INPUT FOR THIS TASK: Begin

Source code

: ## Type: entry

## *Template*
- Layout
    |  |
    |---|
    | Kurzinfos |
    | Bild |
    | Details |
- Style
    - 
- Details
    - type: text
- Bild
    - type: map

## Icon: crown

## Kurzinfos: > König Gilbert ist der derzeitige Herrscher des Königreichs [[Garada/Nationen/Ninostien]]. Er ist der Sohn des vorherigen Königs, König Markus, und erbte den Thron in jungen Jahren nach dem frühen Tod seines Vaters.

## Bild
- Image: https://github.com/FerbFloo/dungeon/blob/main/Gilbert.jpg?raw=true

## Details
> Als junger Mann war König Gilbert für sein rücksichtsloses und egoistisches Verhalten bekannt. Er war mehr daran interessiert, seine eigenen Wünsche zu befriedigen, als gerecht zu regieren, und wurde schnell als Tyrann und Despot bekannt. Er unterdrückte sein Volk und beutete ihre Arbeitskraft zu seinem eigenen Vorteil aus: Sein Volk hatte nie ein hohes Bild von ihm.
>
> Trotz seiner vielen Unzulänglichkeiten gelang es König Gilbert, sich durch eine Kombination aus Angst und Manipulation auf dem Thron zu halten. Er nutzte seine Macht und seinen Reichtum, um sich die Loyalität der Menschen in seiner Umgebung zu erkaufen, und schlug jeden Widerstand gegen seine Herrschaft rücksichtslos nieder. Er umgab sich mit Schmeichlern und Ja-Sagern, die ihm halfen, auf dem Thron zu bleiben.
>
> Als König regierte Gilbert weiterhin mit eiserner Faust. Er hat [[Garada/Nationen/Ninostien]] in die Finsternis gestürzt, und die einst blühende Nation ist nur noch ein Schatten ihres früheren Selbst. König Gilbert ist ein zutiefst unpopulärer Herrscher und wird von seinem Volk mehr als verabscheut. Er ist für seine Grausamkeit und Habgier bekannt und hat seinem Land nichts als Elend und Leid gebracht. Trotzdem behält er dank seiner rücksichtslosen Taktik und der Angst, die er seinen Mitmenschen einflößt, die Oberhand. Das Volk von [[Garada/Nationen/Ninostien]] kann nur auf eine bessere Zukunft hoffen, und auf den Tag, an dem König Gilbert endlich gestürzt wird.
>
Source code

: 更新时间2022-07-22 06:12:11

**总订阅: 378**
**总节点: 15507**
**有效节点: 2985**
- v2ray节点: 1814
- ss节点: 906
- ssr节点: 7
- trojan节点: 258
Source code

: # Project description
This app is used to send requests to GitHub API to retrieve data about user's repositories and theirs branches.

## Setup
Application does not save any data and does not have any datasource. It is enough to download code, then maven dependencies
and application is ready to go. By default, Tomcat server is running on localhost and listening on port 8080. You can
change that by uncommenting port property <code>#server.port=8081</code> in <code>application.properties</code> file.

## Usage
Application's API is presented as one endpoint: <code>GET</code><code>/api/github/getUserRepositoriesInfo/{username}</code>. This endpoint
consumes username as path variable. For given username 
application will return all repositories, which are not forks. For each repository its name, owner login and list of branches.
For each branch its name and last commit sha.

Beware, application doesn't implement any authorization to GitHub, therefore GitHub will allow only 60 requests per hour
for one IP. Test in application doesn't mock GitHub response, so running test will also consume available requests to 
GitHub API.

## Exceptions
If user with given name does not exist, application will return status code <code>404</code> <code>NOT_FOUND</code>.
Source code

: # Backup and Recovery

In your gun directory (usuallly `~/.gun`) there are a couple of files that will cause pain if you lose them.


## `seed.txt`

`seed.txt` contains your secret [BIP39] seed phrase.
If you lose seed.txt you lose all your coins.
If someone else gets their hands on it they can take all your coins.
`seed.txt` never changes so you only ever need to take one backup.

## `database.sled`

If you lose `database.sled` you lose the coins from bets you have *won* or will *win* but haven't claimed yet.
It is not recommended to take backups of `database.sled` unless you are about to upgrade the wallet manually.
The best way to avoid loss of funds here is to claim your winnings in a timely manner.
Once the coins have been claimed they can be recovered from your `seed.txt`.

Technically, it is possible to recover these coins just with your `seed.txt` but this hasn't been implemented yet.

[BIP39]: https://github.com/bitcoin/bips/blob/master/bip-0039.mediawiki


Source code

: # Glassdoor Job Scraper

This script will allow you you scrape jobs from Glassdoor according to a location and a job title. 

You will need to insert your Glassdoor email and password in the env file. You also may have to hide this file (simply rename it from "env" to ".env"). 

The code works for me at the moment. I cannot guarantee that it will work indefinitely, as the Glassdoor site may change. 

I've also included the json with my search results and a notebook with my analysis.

INPUT FOR THIS TASK: End

* [WHAT YOU SHOULD DO]: All of the data needs to be printed once more, exactly.

* [WRITTEN RESPONSE]:
Source code

: ## Type: entry

## *Template*
- Layout
    |  |
    |---|
    | Kurzinfos |
    | Bild |
    | Details |
- Style
    - 
- Details
    - type: text
- Bild
    - type: map

## Icon: crown

## Kurzinfos: > König Gilbert ist der derzeitige Herrscher des Königreichs [[Garada/Nationen/Ninostien]]. Er ist der Sohn des vorherigen Königs, König Markus, und erbte den Thron in jungen Jahren nach dem frühen Tod seines Vaters.

## Bild
- Image: https://github.com/FerbFloo/dungeon/blob/main/Gilbert.jpg?raw=true

## Details
> Als junger Mann war König Gilbert für sein rücksichtsloses und egoistisches Verhalten bekannt. Er war mehr daran interessiert, seine eigenen Wünsche zu befriedigen, als gerecht zu regieren, und wurde schnell als Tyrann und Despot bekannt. Er unterdrückte sein Volk und beutete ihre Arbeitskraft zu seinem eigenen Vorteil aus: Sein Volk hatte nie ein hohes Bild von ihm.
>
> Trotz seiner vielen Unzulänglichkeiten gelang es König Gilbert, sich durch eine Kombination aus Angst und Manipulation auf dem Thron zu halten. Er nutzte seine Macht und seinen Reichtum, um sich die Loyalität der Menschen in seiner Umgebung zu erkaufen, und schlug jeden Widerstand gegen seine Herrschaft rücksichtslos nieder. Er umgab sich mit Schmeichlern und Ja-Sagern, die ihm halfen, auf dem Thron zu bleiben.
>
> Als König regierte Gilbert weiterhin mit eiserner Faust. Er hat [[Garada/Nationen/Ninostien]] in die Finsternis gestürzt, und die einst blühende Nation ist nur noch ein Schatten ihres früheren Selbst. König Gilbert ist ein zutiefst unpopulärer Herrscher und wird von seinem Volk mehr als verabscheut. Er ist für seine Grausamkeit und Habgier bekannt und hat seinem Land nichts als Elend und Leid gebracht. Trotzdem behält er dank seiner rücksichtslosen Taktik und der Angst, die er seinen Mitmenschen einflößt, die Oberhand. Das Volk von [[Garada/Nationen/Ninostien]] kann nur auf eine bessere Zukunft hoffen, und auf den Tag, an dem König Gilbert endlich gestürzt wird.
>
Source code

: 更新时间2022-07-22 06:12:11

**总订阅: 378**
**总节点: 15507**
**有效节点: 2985**
- v2ray节点: 1814
- ss节点: 906
- ssr节点: 7
- trojan节点: 258
Source code

: # Project description
This app is used to send requests to GitHub API to retrieve data about user's repositories and theirs branches.

## Setup
Application does not save any data and does not have any datasource. It is enough to download code, then maven dependencies
and application is ready to go. By default, Tomcat server is running on localhost and listening on port 8080. You can
change that by uncommenting port property <code>#server.port=8081</code> in <code>application.properties</code> file.

## Usage
Application's API is presented as one endpoint: <code>GET</code><code>/api/github/getUserRepositoriesInfo/{username}</code>. This endpoint
consumes username as path variable. For given username 
application will return all repositories, which are not forks. For each repository its name, owner login and list of branches.
For each branch its name and last commit sha.

Beware, application doesn't implement any authorization to GitHub, therefore GitHub will allow only 60 requests per hour
for one IP. Test in application doesn't mock GitHub response, so running test will also consume available requests to 
GitHub API.

## Exceptions
If user with given name does not exist, application will return status code <code>404</code> <code>NOT_FOUND</code>.
Source code

: # Backup and Recovery

In your gun directory (usuallly `~/.gun`) there are a couple of files that will cause pain if you lose them.


## `seed.txt`

`seed.txt` contains your secret [BIP39] seed phrase.
If you lose seed.txt you lose all your coins.
If someone else gets their hands on it they can take all your coins.
`seed.txt` never changes so you only ever need to take one backup.

## `database.sled`

If you lose `database.sled` you lose the coins from bets you have *won* or will *win* but haven't claimed yet.
It is not recommended to take backups of `database.sled` unless you are about to upgrade the wallet manually.
The best way to avoid loss of funds here is to claim your winnings in a timely manner.
Once the coins have been claimed they can be recovered from your `seed.txt`.

Technically, it is possible to recover these coins just with your `seed.txt` but this hasn't been implemented yet.

[BIP39]: https://github.com/bitcoin/bips/blob/master/bip-0039.mediawiki


Source code

: # Glassdoor Job Scraper

This script will allow you you scrape jobs from Glassdoor according to a location and a job title. 

You will need to insert your Glassdoor email and password in the env file. You also may have to hide this file (simply rename it from "env" to ".env"). 

The code works for me at the moment. I cannot guarantee that it will work indefinitely, as the Glassdoor site may change. 

I've also included the json with my search results and a notebook with my analysis.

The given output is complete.